**Problem description:** Return, from the lines below, each one that includes the word "técnicas".

[Material shown — start]

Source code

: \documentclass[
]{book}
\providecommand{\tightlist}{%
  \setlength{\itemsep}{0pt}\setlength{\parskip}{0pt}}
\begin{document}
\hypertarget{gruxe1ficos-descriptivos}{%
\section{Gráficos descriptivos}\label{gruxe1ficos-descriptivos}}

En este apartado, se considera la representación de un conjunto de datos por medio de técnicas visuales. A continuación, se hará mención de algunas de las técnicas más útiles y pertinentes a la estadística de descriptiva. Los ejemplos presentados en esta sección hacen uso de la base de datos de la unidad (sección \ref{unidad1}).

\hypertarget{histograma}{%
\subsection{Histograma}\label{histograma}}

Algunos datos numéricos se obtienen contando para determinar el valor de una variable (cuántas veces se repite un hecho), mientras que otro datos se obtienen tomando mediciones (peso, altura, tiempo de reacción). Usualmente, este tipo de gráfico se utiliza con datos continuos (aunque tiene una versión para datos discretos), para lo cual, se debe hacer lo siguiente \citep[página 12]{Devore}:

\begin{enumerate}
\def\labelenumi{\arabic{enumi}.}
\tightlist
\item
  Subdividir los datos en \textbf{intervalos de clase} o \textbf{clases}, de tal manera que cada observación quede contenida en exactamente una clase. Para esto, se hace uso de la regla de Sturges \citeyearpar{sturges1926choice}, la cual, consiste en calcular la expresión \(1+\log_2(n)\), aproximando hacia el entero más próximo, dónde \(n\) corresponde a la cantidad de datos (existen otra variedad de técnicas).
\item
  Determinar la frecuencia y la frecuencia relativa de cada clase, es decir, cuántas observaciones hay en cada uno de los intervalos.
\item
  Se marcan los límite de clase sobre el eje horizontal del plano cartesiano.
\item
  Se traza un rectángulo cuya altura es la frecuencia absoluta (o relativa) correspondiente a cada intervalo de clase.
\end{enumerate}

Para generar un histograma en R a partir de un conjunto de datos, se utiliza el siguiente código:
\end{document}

[Material shown — finish]

**Solution to this exercise:**
En este apartado, se considera la representación de un conjunto de datos por medio de técnicas visuales. A continuación, se hará mención de algunas de las técnicas más útiles y pertinentes a la estadística de descriptiva. Los ejemplos presentados en esta sección hacen uso de la base de datos de la unidad (sección \ref{unidad1}).
  Subdividir los datos en \textbf{intervalos de clase} o \textbf{clases}, de tal manera que cada observación quede contenida en exactamente una clase. Para esto, se hace uso de la regla de Sturges \citeyearpar{sturges1926choice}, la cual, consiste en calcular la expresión \(1+\log_2(n)\), aproximando hacia el entero más próximo, dónde \(n\) corresponde a la cantidad de datos (existen otra variedad de técnicas).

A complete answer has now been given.